Soon-to-be retired MD recalls company’s rise from humble beginnings

24th April 2015

Having taken hydraulic hose and fittings supplier Genflex from the humblest of beginnings in 1991 to a nine-figure yearly turnover in 2014, Genflex MD and founding member, Bruce Garner, will soon retire.

He notes that the company has come a long way since it was established and that it now boasts an average 30% yearly growth rate, more than 160 permanent staff and 17 Southern Africa outlets.

On October 19, 1991, Garner and Genflex Hydraulics’ cofounding member, director David Michelle, manufactured the first hydraulic hose assembly at the company’s 20 m2 Alberton premises.
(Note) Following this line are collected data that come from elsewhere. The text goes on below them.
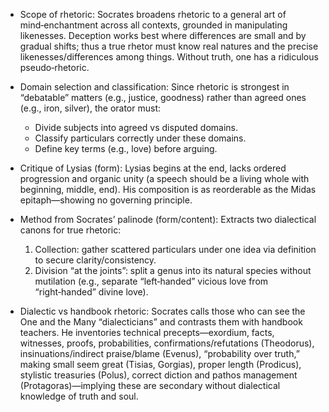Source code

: - Scope of rhetoric: Socrates broadens rhetoric to a general art of mind‑enchantment across all contexts, grounded in manipulating likenesses. Deception works best where differences are small and by gradual shifts; thus a true rhetor must know real natures and the precise likenesses/differences among things. Without truth, one has a ridiculous pseudo‑rhetoric.

- Domain selection and classification: Since rhetoric is strongest in “debatable” matters (e.g., justice, goodness) rather than agreed ones (e.g., iron, silver), the orator must:
  - Divide subjects into agreed vs disputed domains.
  - Classify particulars correctly under these domains.
  - Define key terms (e.g., love) before arguing.

- Critique of Lysias (form): Lysias begins at the end, lacks ordered progression and organic unity (a speech should be a living whole with beginning, middle, end). His composition is as reorderable as the Midas epitaph—showing no governing principle.

- Method from Socrates’ palinode (form/content): Extracts two dialectical canons for true rhetoric:
  1) Collection: gather scattered particulars under one idea via definition to secure clarity/consistency.
  2) Division “at the joints”: split a genus into its natural species without mutilation (e.g., separate “left‑handed” vicious love from “right‑handed” divine love).

- Dialectic vs handbook rhetoric: Socrates calls those who can see the One and the Many “dialecticians” and contrasts them with handbook teachers. He inventories technical precepts—exordium, facts, witnesses, proofs, probabilities, confirmations/refutations (Theodorus), insinuations/indirect praise/blame (Evenus), “probability over truth,” making small seem great (Tisias, Gorgias), proper length (Prodicus), stylistic treasuries (Polus), correct diction and pathos management (Protagoras)—implying these are secondary without dialectical knowledge of truth and soul.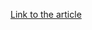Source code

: [Link to the article](https://research.checkpoint.com/2025/yurei-the-ghost-of-open-source-ransomware/)
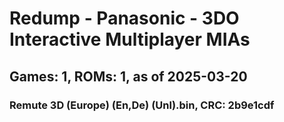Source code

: # Redump - Panasonic - 3DO Interactive Multiplayer MIAs
## Games: 1, ROMs: 1, as of 2025-03-20

### Remute 3D (Europe) (En,De) (Unl).bin, CRC: 2b9e1cdf
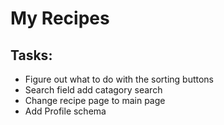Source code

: # My Recipes

## Tasks:

- Figure out what to do with the sorting buttons
- Search field add catagory search
- Change recipe page to main page
- Add Profile schema
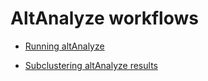 

# AltAnalyze workflows

- [Running altAnalyze](scRNASeq/altanalyzeAnalysis/GeneralRun.md)

- [Subclustering altAnalyze results](scRNASeq/altanalyzeAnalysis/Subclustering.md)
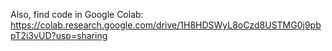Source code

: Also, find code in Google Colab: https://colab.research.google.com/drive/1H8HDSWyL8oCzd8USTMG0j9pbpT2i3vUD?usp=sharing
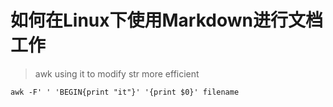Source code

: <!DOCTYPE html>
<html>
<head>
	<meta charset="utf-8"/>
	<title>blog-name</title>
	<link href="/css/github.css" type="text/css" rel="stylesheet"/>
</head>
<body>
	<div class="page">
	<div class="clearfix">
	<div class="span8">
	<div class="post-text">
	<h1>如何在Linux下使用Markdown进行文档工作</h1> <blockquote> <p>awk using it to modify str more efficient </p> </blockquote> <p><code>awk -F' ' 'BEGIN{print "it"}' '{print $0}' filename</code></p>
	</div>
	</div>
	</div>
	</div>
</body>
</html>
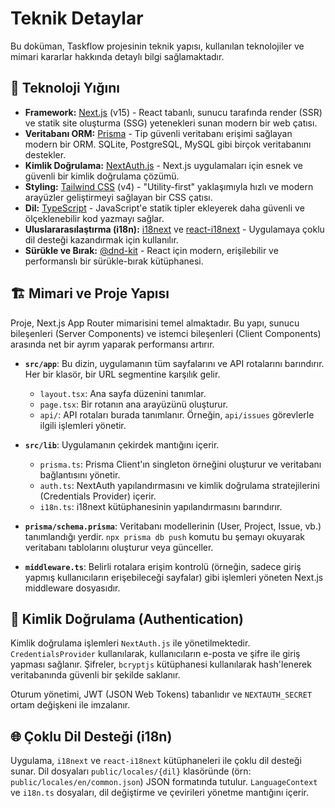 # Teknik Detaylar

Bu doküman, Taskflow projesinin teknik yapısı, kullanılan teknolojiler ve mimari kararlar hakkında detaylı bilgi sağlamaktadır.

## 🤖 Teknoloji Yığını

-   **Framework:** [Next.js](https://nextjs.org/) (v15) - React tabanlı, sunucu tarafında render (SSR) ve statik site oluşturma (SSG) yetenekleri sunan modern bir web çatısı.
-   **Veritabanı ORM:** [Prisma](https://www.prisma.io/) - Tip güvenli veritabanı erişimi sağlayan modern bir ORM. SQLite, PostgreSQL, MySQL gibi birçok veritabanını destekler.
-   **Kimlik Doğrulama:** [NextAuth.js](https://next-auth.js.org/) - Next.js uygulamaları için esnek ve güvenli bir kimlik doğrulama çözümü.
-   **Styling:** [Tailwind CSS](https://tailwindcss.com/) (v4) - "Utility-first" yaklaşımıyla hızlı ve modern arayüzler geliştirmeyi sağlayan bir CSS çatısı.
-   **Dil:** [TypeScript](https://www.typescriptlang.org/) - JavaScript'e statik tipler ekleyerek daha güvenli ve ölçeklenebilir kod yazmayı sağlar.
-   **Uluslararasılaştırma (i18n):** [i18next](https://www.i18next.com/) ve [react-i18next](https://react.i18next.com/) - Uygulamaya çoklu dil desteği kazandırmak için kullanılır.
-   **Sürükle ve Bırak:** [@dnd-kit](https.dndkit.com/) - React için modern, erişilebilir ve performanslı bir sürükle-bırak kütüphanesi.

## 🏗️ Mimari ve Proje Yapısı

Proje, Next.js App Router mimarisini temel almaktadır. Bu yapı, sunucu bileşenleri (Server Components) ve istemci bileşenleri (Client Components) arasında net bir ayrım yaparak performansı artırır.

-   **`src/app`**: Bu dizin, uygulamanın tüm sayfalarını ve API rotalarını barındırır. Her bir klasör, bir URL segmentine karşılık gelir.
    -   `layout.tsx`: Ana sayfa düzenini tanımlar.
    -   `page.tsx`: Bir rotanın ana arayüzünü oluşturur.
    -   `api/`: API rotaları burada tanımlanır. Örneğin, `api/issues` görevlerle ilgili işlemleri yönetir.

-   **`src/lib`**: Uygulamanın çekirdek mantığını içerir.
    -   `prisma.ts`: Prisma Client'ın singleton örneğini oluşturur ve veritabanı bağlantısını yönetir.
    -   `auth.ts`: NextAuth yapılandırmasını ve kimlik doğrulama stratejilerini (Credentials Provider) içerir.
    -   `i18n.ts`: i18next kütüphanesinin yapılandırmasını barındırır.

-   **`prisma/schema.prisma`**: Veritabanı modellerinin (User, Project, Issue, vb.) tanımlandığı yerdir. `npx prisma db push` komutu bu şemayı okuyarak veritabanı tablolarını oluşturur veya günceller.

-   **`middleware.ts`**: Belirli rotalara erişim kontrolü (örneğin, sadece giriş yapmış kullanıcıların erişebileceği sayfalar) gibi işlemleri yöneten Next.js middleware dosyasıdır.

## 🔑 Kimlik Doğrulama (Authentication)

Kimlik doğrulama işlemleri `NextAuth.js` ile yönetilmektedir. `CredentialsProvider` kullanılarak, kullanıcıların e-posta ve şifre ile giriş yapması sağlanır. Şifreler, `bcryptjs` kütüphanesi kullanılarak hash'lenerek veritabanında güvenli bir şekilde saklanır.

Oturum yönetimi, JWT (JSON Web Tokens) tabanlıdır ve `NEXTAUTH_SECRET` ortam değişkeni ile imzalanır.

## 🌐 Çoklu Dil Desteği (i18n)

Uygulama, `i18next` ve `react-i18next` kütüphaneleri ile çoklu dil desteği sunar. Dil dosyaları `public/locales/{dil}` klasöründe (örn: `public/locales/en/common.json`) JSON formatında tutulur. `LanguageContext` ve `i18n.ts` dosyaları, dil değiştirme ve çevirileri yönetme mantığını içerir.
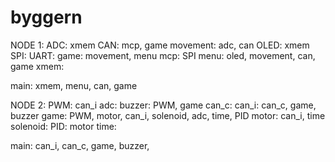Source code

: # byggern

NODE 1:
ADC: xmem
CAN: mcp, game
movement: adc, can
OLED: xmem
SPI: 
UART:
game: movement, menu
mcp: SPI
menu: oled, movement, can, game
xmem:

main: xmem, menu, can, game

NODE 2:
PWM: can_i
adc:
buzzer: PWM, game
can_c:
can_i: can_c, game, buzzer
game: PWM, motor, can_i, solenoid, adc, time, PID
motor: can_i, time
solenoid:
PID: motor
time: 

main: can_i, can_c, game, buzzer,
The company held no agencies and relied on their competitors for stock. The racks and bins came from scrapyards in the form of old angle iron and rejected paint tins. An initial first month’s turnover of R2 600 had to sustain four people – two of whom were unpaid – as well as rental and associated running costs.

Garner recalls: “With one van between us, we would comb Johannesburg, Richard’s Bay and Durban, sometimes leaving our premises at 02:00 in the morning and not arriving back until after midnight [the following day].

“The customers that we attracted seemed to be the customers who could never pay us. I can honestly say that we lurched from crisis to crisis in the early years of Genflex.”

After much negotiation, Genflex convinced hydraulic pipes manufacturer Gates SA to supply Genflex with hydraulic hoses. When Gates SA closed shop, South African Rubber Manufacturing Company (Sarmcol), in Howick, replaced Gates as Genflex’s supplier. Some fittings were made locally but most of Genflex’s stock requirements were bought from competitors, with a small amount being imported.

“Then, without any notice at all, and with 125 000 m of hydraulic hose outstanding, the Sarmcol hose manufacturing plant in Howick closed down [in 2004]. We heard this on December 13 and, by December 17, we had booked ourselves on a flight to Shanghai, China, to find a source of hydraulic hose supply,” says Michelle, adding that the next few years were a constant battle to get manufacturers in China to improve the quality of their product.

Garner and Michelle continued to visit different Chinese manufacturing plants, which resulted in improvements to the quality of the hydraulic hose being imported.

During its life span and especially over the past ten years, Genflex has expanded, opening branches in strategic areas in all the big South African cities, as well as in Welkom, Vaal, Pinetown and New Germany, which has increased the company’s exposure and resulted in improved sales and profits.

Major contracts similar to those that were previously won in the face of stiff competition from international companies within the mining, automotive and trucking, original- equipment manufacturing, and processing industries, are still being won today.

Michelle says: “Genflex is nearly 23 years old and many new opportunities are presenting themselves to us, enabling us to expand our footprint.”

Garner highlights that Genflex’s story has proved that it is possible to take R50 000 and turn it into many millions of rands in the face of local and international competition.